======== Data for the task ========

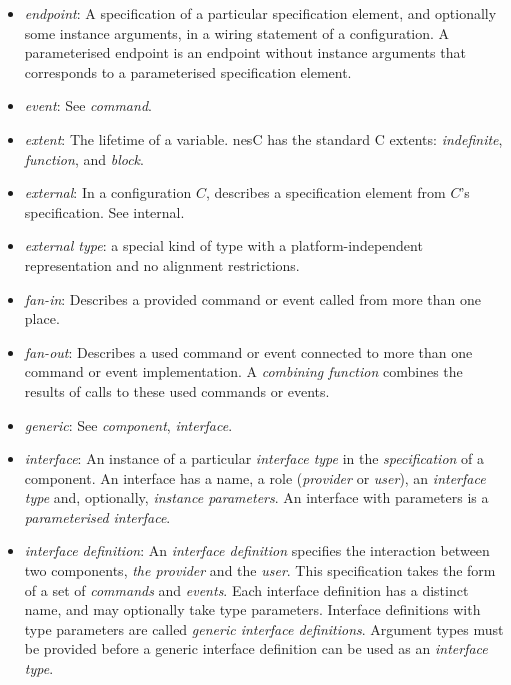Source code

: \documentclass[11pt,letterpaper]{article}
\newcommand{\nesc}{nesC\xspace}
\begin{document}
\begin{itemize}
\item \emph{endpoint}: A specification of a particular specification
element, and optionally some instance arguments, in a wiring
statement of a configuration. A parameterised endpoint is an endpoint
without instance arguments that corresponds to a parameterised specification
element.

\item \emph{event}: See \emph{command}.

\item \emph{extent}: The lifetime of a variable. \nesc has the standard C
extents: \emph{indefinite}, \emph{function}, and \emph{block}.

\item \emph{external}: In a configuration $C$, describes a specification
element from $C$'s specification. See internal.

\item \emph{external type}: a special kind of type with a
platform-independent representation and no alignment restrictions.

\item \emph{fan-in}: Describes a provided command or event called from more
than one place.

\item \emph{fan-out}: Describes a used command or event connected to more
than one command or event implementation. A \emph{combining function}
combines the results of calls to these used commands or events.

\item \emph{generic}: See \emph{component}, \emph{interface}.

\item \emph{interface}: An instance of a particular \emph{interface type}
in the \emph{specification} of a component. An interface has a name, a role
(\emph{provider} or \emph{user}), an \emph{interface type} and, optionally,
\emph{instance parameters}. An interface with parameters is a
\emph{parameterised interface}.

\item \emph{interface definition}: An \emph{interface definition} specifies
the interaction between two components, \emph{the provider} and the
\emph{user}. This specification takes the form of a set of \emph{commands}
and \emph{events}. Each interface definition has a distinct name, and may
optionally take type parameters. Interface definitions with type parameters
are called \emph{generic interface definitions}. Argument types must be
provided before a generic interface definition can be used as an 
\emph{interface type}.


\end{itemize}
\end{document}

========

• **Instructions to follow**
Using the records above, select and copy every line that has the word "instance".

• **Finished exercise**
element, and optionally some instance arguments, in a wiring
without instance arguments that corresponds to a parameterised specification
\item \emph{interface}: An instance of a particular \emph{interface type}
\emph{instance parameters}. An interface with parameters is a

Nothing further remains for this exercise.